A river flows due east at 1.50 m/s. A boat crosses the river from the south shore to the north shore by maintaining a constant velocity of 9.2 m/s due north relative to the water.

(a) What is the velocity of the boat as viewed by an observer on the shore?
m/s at ° east of north
(b) If the river is 301 m wide, how far downstream is the boat when it reaches the north shore?
m

my mans henry has the most confusing explanations

I'm a physics student getting cucked by Henry on the second part of A. Here is actually how to do it along with the other stuff

a)1.5^2+9.2^2=86.89 Square 86.89=9.3

a2) 9.2/1.5=6.133333 at this point use the inverse of tan to get 80.7, then do 90-80.7. to get 9.3.

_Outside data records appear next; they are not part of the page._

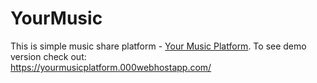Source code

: # YourMusic

This is simple music share platform - [Your Music Platform](https://yourmusicplatform.000webhostapp.com/). To see demo version check out:  
https://yourmusicplatform.000webhostapp.com/
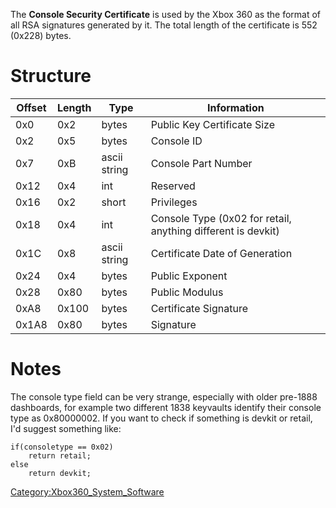 The **Console Security Certificate** is used by the Xbox 360 as the
format of all RSA signatures generated by it. The total length of the
certificate is 552 (0x228)
bytes.

# Structure

| Offset | Length | Type         | Information                                                  |
| ------ | ------ | ------------ | ------------------------------------------------------------ |
| 0x0    | 0x2    | bytes        | Public Key Certificate Size                                  |
| 0x2    | 0x5    | bytes        | Console ID                                                   |
| 0x7    | 0xB    | ascii string | Console Part Number                                          |
| 0x12   | 0x4    | int          | Reserved                                                     |
| 0x16   | 0x2    | short        | Privileges                                                   |
| 0x18   | 0x4    | int          | Console Type (0x02 for retail, anything different is devkit) |
| 0x1C   | 0x8    | ascii string | Certificate Date of Generation                               |
| 0x24   | 0x4    | bytes        | Public Exponent                                              |
| 0x28   | 0x80   | bytes        | Public Modulus                                               |
| 0xA8   | 0x100  | bytes        | Certificate Signature                                        |
| 0x1A8  | 0x80   | bytes        | Signature                                                    |

# Notes

The console type field can be very strange, especially with older
pre-1888 dashboards, for example two different 1838 keyvaults identify
their console type as 0x80000002. If you want to check if something is
devkit or retail, I'd suggest something like:

    if(consoletype == 0x02)
        return retail;
    else
        return devkit;

[Category:Xbox360_System_Software](Category_Xbox360_System_Software)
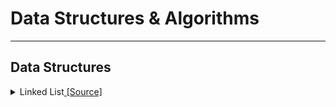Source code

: # **Data Structures & Algorithms**

---

## Data Structures

<details>
  <summary>Linked List<a href = "https://github.com/anchitbhuhan/DS-ALGO-Java-/tree/main/LinkedList"> [Source]</a>
  </summary>

<details>

  <summary>Middle of a Linked List <a href = "https://github.com/anchitbhuhan/DS-ALGO-Java-/tree/main/LinkedList/Middle%20of%20a%20Linked%20List"> [SOURCE]</a> </summary>

  * <a href = "https://github.com/anchitbhuhan/DS-ALGO-Java-/blob/main/LinkedList/Middle%20of%20a%20Linked%20List/Simple%20Traversal/Middle.md">Simple Traversal - O(N), O(1)</a>
  * <a href = "https://github.com/anchitbhuhan/DS-ALGO-Java-/blob/main/LinkedList/Middle%20of%20a%20Linked%20List/2%20Pointers/pointers.md">2 Pointers O(N), O(1)</a>
  * <a href = "https://github.com/anchitbhuhan/DS-ALGO-Java-/blob/main/LinkedList/Middle%20of%20a%20Linked%20List/3rd%20Approach/method.md">3rd Approach O(N), O(1)</a>

</details>

<details>
  <summary>Reverse a Linked List <a href = "https://github.com/anchitbhuhan/DS-ALGO-Java-/tree/main/LinkedList/Reverse%20a%20Linked%20List"> [SOURCE]</a></summary>

  * <a href = "https://github.com/anchitbhuhan/DS-ALGO-Java-/blob/main/LinkedList/Reverse%20a%20Linked%20List/Iterative/iterative.md">Iterative Method O(N) O(1)</a>
  * <a href="https://github.com/anchitbhuhan/DS-ALGO-Java-/blob/main/LinkedList/Reverse%20a%20Linked%20List/Recursive/recursive.md">Recursive Method O(N) O(1)</a>
  * <a>Tail Recursive Method</a>
  * <a href = "https://github.com/anchitbhuhan/DS-ALGO-Java-/blob/main/LinkedList/Reverse%20a%20Linked%20List/Using%20Stack/stack.md">Using Stack</a>
  * <a>Using Array</a>
  

</details>

<details>
  <summary>Palindrome</summary>

  * <a>Using Stack</a>
  * <a>By Finding the Middle and reversing</a>
  * <a>Recursion</a>

</details>

<details>
  <summary>Identical Linked List</summary>

  * <a>Iterative</a>
  * <a>Recursive Approach</a>

</details>

<details>
  <summary>Remove Duplicates</summary>

<details>
  <summary>Remove Duplicates from Unsorted LL</summary>

  * <a>Using 2 Loops    </a>
  * <a>Use Sorting</a>

</details

<details>
  <summary>Remove Duplicates from Sorted LL</summary>

  * <a>Iterative</a>
  * <a>Recursive Approach</a>
  * <a>3rd Approach</a>

</details

</details>

<details>
  <summary>Merge 2 Linked List in a Sorted order</summary>

  * <a href="https://github.com/anchitbhuhan/DS-ALGO-Java-/blob/main/LinkedList/Merge%202%20Linked%20List/merge%20in%20a%20sorted%20order.md">Without Creating New Node</a>

</details

<details>
  <summary>Remove nth Node from end</summary>

  * <a href="https://github.com/anchitbhuhan/DS-ALGO-Java-/blob/main/LinkedList/Merge%202%20Linked%20List/merge%20in%20a%20sorted%20order.md">Simple Appraoch</a>

  * <a href="https://github.com/anchitbhuhan/DS-ALGO-Java-/blob/main/LinkedList/Merge%202%20Linked%20List/merge%20in%20a%20sorted%20order.md">2 Pointers Appraoch</a>


</details


</details>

b)301m/9.2 m/s due north= 32.72*1.5 m/s=49.08

thank you

a, V^2 = X^2 + Y^2 = 86.89

V = 9.32 m/s.

thank you so much Henry

Good job awesome mage! glooks

X = 1.50 m/s.

Y = 9.2 m/s.

a. tanA = Y/X = 9.2/1.5 = 6.13333.
A = 80.7o, CCW.
A = 90-80.7 = 9.26o East of North.

b. tanA = 301/d.
d = 301/tanA = 301/tan80.7 = 49.3 m.